WHAT TO PRODUCE: Please set down the data word for word; images do not go in the copy.

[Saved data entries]
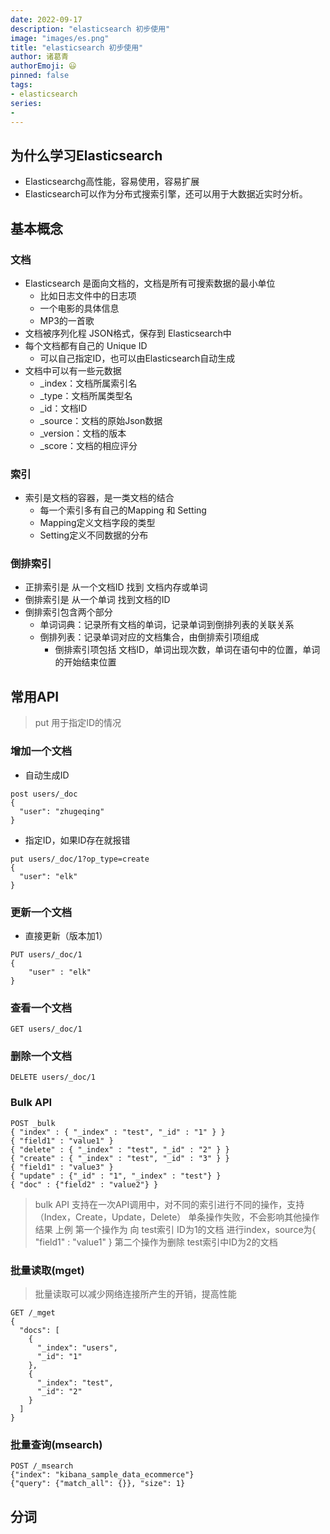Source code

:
 ```yaml
---
date: 2022-09-17
description: "elasticsearch 初步使用"
image: "images/es.png"
title: "elasticsearch 初步使用"
author: 诸葛青
authorEmoji: 😃
pinned: false
tags:
- elasticsearch
series:
- 
---
```



## 为什么学习Elasticsearch
* Elasticsearchg高性能，容易使用，容易扩展
* Elasticsearch可以作为分布式搜索引擎，还可以用于大数据近实时分析。

## 基本概念

### 文档
* Elasticsearch 是面向文档的，文档是所有可搜索数据的最小单位
    * 比如日志文件中的日志项
    * 一个电影的具体信息
    * MP3的一首歌
* 文档被序列化程 JSON格式，保存到 Elasticsearch中
* 每个文档都有自己的 Unique ID
    * 可以自己指定ID，也可以由Elasticsearch自动生成
* 文档中可以有一些元数据
    * _index：文档所属索引名
    * _type：文档所属类型名
    * _id：文档ID
    * _source：文档的原始Json数据
    * _version：文档的版本
    * _score：文档的相应评分

### 索引
* 索引是文档的容器，是一类文档的结合
    * 每一个索引多有自己的Mapping 和 Setting
    * Mapping定义文档字段的类型
    * Setting定义不同数据的分布

### 倒排索引
* 正排索引是 从一个文档ID 找到 文档内存或单词
* 倒排索引是 从一个单词 找到文档的ID
* 倒排索引包含两个部分
    * 单词词典：记录所有文档的单词，记录单词到倒排列表的关联关系
    * 倒排列表：记录单词对应的文档集合，由倒排索引项组成
        * 倒排索引项包括 文档ID，单词出现次数，单词在语句中的位置，单词的开始结束位置


## 常用API
> put 用于指定ID的情况
### 增加一个文档

* 自动生成ID    
```shell 
post users/_doc
{
  "user": "zhugeqing"
}
```

* 指定ID，如果ID存在就报错
```shell 
put users/_doc/1?op_type=create
{
  "user": "elk"
}
```

### 更新一个文档
* 直接更新（版本加1）
```shell 
PUT users/_doc/1
{
	"user" : "elk"
}
```

### 查看一个文档
```shell
GET users/_doc/1
```

### 删除一个文档
```shell
DELETE users/_doc/1
```

### Bulk API
```shell
POST _bulk
{ "index" : { "_index" : "test", "_id" : "1" } }
{ "field1" : "value1" }
{ "delete" : { "_index" : "test", "_id" : "2" } }
{ "create" : { "_index" : "test", "_id" : "3" } }
{ "field1" : "value3" }
{ "update" : {"_id" : "1", "_index" : "test"} }
{ "doc" : {"field2" : "value2"} }
```
> bulk API 支持在一次API调用中，对不同的索引进行不同的操作，支持（Index，Create，Update，Delete）
> 单条操作失败，不会影响其他操作结果
> 上例 第一个操作为 向 test索引 ID为1的文档 进行index，source为{ "field1" : "value1" }
> 第二个操作为删除 test索引中ID为2的文档

### 批量读取(mget)
> 批量读取可以减少网络连接所产生的开销，提高性能

```shell
GET /_mget
{
  "docs": [
    {
      "_index": "users",
      "_id": "1"
    },
    {
      "_index": "test",
      "_id": "2"
    }
  ]
}
```

### 批量查询(msearch)
```shell
POST /_msearch
{"index": "kibana_sample_data_ecommerce"}
{"query": {"match_all": {}}, "size": 1}
```


## 分词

WRITTEN RESPONSE:
Source code

:
 ```yaml
---
date: 2022-09-17
description: "elasticsearch 初步使用"
image: "images/es.png"
title: "elasticsearch 初步使用"
author: 诸葛青
authorEmoji: 😃
pinned: false
tags:
- elasticsearch
series:
- 
---
```



## 为什么学习Elasticsearch
* Elasticsearchg高性能，容易使用，容易扩展
* Elasticsearch可以作为分布式搜索引擎，还可以用于大数据近实时分析。

## 基本概念

### 文档
* Elasticsearch 是面向文档的，文档是所有可搜索数据的最小单位
    * 比如日志文件中的日志项
    * 一个电影的具体信息
    * MP3的一首歌
* 文档被序列化程 JSON格式，保存到 Elasticsearch中
* 每个文档都有自己的 Unique ID
    * 可以自己指定ID，也可以由Elasticsearch自动生成
* 文档中可以有一些元数据
    * _index：文档所属索引名
    * _type：文档所属类型名
    * _id：文档ID
    * _source：文档的原始Json数据
    * _version：文档的版本
    * _score：文档的相应评分

### 索引
* 索引是文档的容器，是一类文档的结合
    * 每一个索引多有自己的Mapping 和 Setting
    * Mapping定义文档字段的类型
    * Setting定义不同数据的分布

### 倒排索引
* 正排索引是 从一个文档ID 找到 文档内存或单词
* 倒排索引是 从一个单词 找到文档的ID
* 倒排索引包含两个部分
    * 单词词典：记录所有文档的单词，记录单词到倒排列表的关联关系
    * 倒排列表：记录单词对应的文档集合，由倒排索引项组成
        * 倒排索引项包括 文档ID，单词出现次数，单词在语句中的位置，单词的开始结束位置


## 常用API
> put 用于指定ID的情况
### 增加一个文档

* 自动生成ID    
```shell 
post users/_doc
{
  "user": "zhugeqing"
}
```

* 指定ID，如果ID存在就报错
```shell 
put users/_doc/1?op_type=create
{
  "user": "elk"
}
```

### 更新一个文档
* 直接更新（版本加1）
```shell 
PUT users/_doc/1
{
	"user" : "elk"
}
```

### 查看一个文档
```shell
GET users/_doc/1
```

### 删除一个文档
```shell
DELETE users/_doc/1
```

### Bulk API
```shell
POST _bulk
{ "index" : { "_index" : "test", "_id" : "1" } }
{ "field1" : "value1" }
{ "delete" : { "_index" : "test", "_id" : "2" } }
{ "create" : { "_index" : "test", "_id" : "3" } }
{ "field1" : "value3" }
{ "update" : {"_id" : "1", "_index" : "test"} }
{ "doc" : {"field2" : "value2"} }
```
> bulk API 支持在一次API调用中，对不同的索引进行不同的操作，支持（Index，Create，Update，Delete）
> 单条操作失败，不会影响其他操作结果
> 上例 第一个操作为 向 test索引 ID为1的文档 进行index，source为{ "field1" : "value1" }
> 第二个操作为删除 test索引中ID为2的文档

### 批量读取(mget)
> 批量读取可以减少网络连接所产生的开销，提高性能

```shell
GET /_mget
{
  "docs": [
    {
      "_index": "users",
      "_id": "1"
    },
    {
      "_index": "test",
      "_id": "2"
    }
  ]
}
```

### 批量查询(msearch)
```shell
POST /_msearch
{"index": "kibana_sample_data_ecommerce"}
{"query": {"match_all": {}}, "size": 1}
```


## 分词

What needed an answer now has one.